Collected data
▼
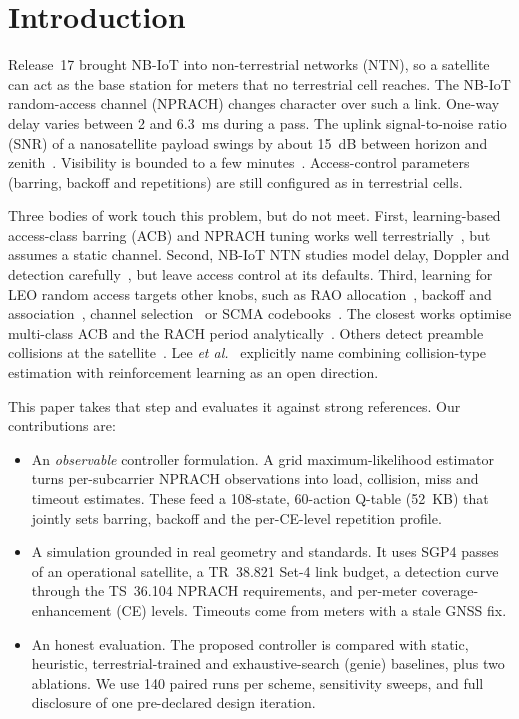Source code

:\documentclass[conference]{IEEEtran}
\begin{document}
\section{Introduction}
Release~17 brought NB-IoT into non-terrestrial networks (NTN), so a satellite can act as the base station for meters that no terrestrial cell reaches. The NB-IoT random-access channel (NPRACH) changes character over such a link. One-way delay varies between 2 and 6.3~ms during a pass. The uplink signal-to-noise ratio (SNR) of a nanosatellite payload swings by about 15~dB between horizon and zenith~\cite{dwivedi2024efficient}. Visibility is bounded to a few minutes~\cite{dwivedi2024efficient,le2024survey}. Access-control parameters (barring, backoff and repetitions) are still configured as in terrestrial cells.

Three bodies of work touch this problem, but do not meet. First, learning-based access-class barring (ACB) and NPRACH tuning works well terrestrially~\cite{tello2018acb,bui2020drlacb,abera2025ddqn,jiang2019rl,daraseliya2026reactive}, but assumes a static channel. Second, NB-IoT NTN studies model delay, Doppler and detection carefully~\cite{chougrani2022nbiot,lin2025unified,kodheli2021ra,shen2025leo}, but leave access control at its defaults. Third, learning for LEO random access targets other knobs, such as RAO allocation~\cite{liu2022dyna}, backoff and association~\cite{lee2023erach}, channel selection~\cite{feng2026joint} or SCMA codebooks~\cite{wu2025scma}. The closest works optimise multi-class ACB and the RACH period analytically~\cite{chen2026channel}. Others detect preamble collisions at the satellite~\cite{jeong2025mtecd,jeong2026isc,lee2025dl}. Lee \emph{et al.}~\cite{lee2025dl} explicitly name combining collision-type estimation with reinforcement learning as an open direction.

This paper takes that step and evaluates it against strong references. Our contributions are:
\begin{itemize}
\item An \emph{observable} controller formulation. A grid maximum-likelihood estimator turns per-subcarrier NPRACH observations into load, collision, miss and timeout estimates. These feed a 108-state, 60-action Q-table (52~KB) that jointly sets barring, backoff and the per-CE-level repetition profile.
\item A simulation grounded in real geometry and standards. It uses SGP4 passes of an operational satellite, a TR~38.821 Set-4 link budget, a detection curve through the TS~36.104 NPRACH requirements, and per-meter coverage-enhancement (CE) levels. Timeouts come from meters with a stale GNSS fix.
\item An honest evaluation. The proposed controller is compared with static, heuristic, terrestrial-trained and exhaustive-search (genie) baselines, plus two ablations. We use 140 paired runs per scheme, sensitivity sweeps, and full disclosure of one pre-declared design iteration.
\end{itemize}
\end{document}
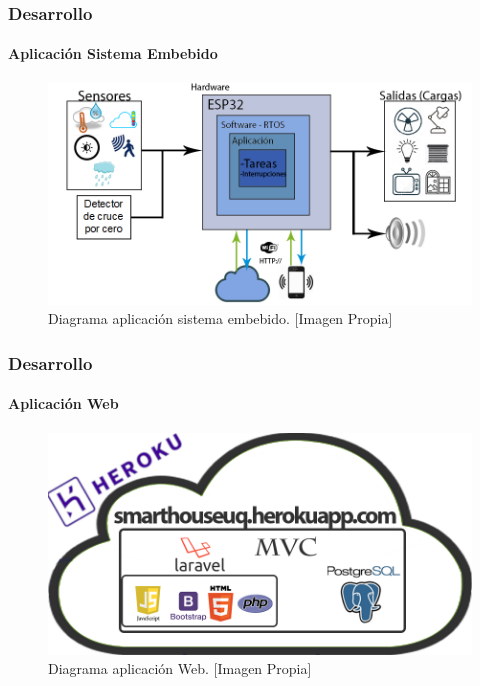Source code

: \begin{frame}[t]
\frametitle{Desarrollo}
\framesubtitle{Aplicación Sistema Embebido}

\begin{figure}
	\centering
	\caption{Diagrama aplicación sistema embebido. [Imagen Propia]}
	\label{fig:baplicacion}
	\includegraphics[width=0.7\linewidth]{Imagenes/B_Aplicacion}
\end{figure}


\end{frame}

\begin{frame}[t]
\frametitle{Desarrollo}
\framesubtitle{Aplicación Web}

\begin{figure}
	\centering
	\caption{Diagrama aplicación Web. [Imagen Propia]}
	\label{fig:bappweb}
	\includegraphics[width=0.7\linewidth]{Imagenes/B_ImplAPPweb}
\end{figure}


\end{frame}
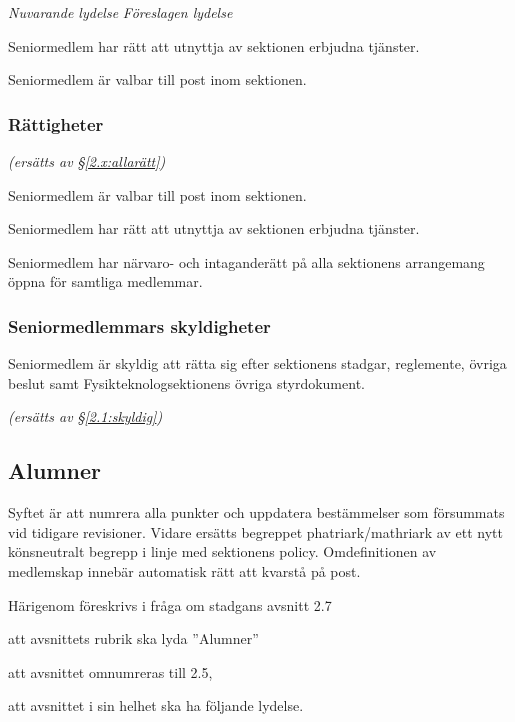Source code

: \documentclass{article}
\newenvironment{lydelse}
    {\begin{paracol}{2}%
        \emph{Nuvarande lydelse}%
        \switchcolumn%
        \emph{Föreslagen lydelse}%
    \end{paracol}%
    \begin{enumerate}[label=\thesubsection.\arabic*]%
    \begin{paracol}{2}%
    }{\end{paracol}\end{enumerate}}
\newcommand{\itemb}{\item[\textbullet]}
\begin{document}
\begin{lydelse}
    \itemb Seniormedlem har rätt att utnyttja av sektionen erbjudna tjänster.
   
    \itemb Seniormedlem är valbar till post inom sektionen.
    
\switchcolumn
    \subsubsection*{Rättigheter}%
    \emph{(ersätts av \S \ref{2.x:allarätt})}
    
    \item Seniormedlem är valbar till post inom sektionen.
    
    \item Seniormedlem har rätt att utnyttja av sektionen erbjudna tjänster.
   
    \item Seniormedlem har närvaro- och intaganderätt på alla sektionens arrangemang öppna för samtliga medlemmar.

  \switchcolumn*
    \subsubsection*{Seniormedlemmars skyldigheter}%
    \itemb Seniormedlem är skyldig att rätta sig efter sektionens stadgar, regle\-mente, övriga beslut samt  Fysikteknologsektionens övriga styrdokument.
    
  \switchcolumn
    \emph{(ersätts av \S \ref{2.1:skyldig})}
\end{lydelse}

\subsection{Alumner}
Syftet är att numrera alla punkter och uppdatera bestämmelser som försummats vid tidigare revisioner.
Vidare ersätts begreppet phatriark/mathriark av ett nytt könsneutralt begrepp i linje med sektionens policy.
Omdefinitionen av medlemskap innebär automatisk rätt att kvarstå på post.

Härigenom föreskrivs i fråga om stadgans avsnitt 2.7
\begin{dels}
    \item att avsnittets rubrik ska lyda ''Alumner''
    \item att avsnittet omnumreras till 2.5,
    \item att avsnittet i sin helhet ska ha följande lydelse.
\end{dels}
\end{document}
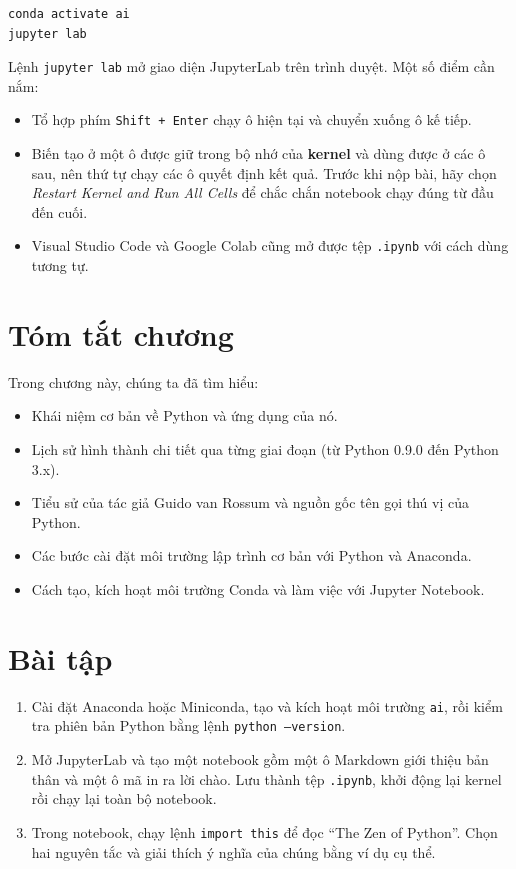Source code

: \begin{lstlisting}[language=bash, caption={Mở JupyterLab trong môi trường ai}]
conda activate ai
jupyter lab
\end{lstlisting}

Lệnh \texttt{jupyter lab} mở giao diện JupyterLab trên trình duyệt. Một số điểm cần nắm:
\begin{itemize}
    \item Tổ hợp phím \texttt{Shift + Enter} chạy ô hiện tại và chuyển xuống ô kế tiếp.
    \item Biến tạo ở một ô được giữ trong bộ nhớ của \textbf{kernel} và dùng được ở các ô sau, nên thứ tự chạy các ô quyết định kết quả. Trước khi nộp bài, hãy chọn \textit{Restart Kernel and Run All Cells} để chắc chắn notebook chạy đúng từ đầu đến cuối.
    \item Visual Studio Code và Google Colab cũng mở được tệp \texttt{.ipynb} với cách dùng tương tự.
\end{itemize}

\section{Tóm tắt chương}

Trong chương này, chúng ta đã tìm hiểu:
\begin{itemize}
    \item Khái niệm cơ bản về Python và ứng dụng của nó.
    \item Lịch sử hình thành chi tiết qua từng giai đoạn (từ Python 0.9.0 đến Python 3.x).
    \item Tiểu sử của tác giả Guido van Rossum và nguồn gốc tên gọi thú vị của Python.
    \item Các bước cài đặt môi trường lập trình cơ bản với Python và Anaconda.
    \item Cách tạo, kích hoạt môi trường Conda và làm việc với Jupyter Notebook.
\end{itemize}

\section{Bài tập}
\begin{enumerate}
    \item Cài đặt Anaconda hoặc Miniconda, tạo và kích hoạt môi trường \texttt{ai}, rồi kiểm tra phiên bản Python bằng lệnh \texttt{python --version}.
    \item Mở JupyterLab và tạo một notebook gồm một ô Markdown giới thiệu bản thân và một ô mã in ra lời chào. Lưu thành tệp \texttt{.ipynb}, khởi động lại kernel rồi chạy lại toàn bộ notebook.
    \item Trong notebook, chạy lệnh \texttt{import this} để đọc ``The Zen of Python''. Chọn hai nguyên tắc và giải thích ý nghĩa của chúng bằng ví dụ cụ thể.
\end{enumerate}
▲
## WORK INSTRUCTIONS:
In the records above, some lines may contain the word "lstlisting"; copy every one of them.

## SOLVED PROBLEM:
: \begin{lstlisting}[language=bash, caption={Mở JupyterLab trong môi trường ai}]
\end{lstlisting}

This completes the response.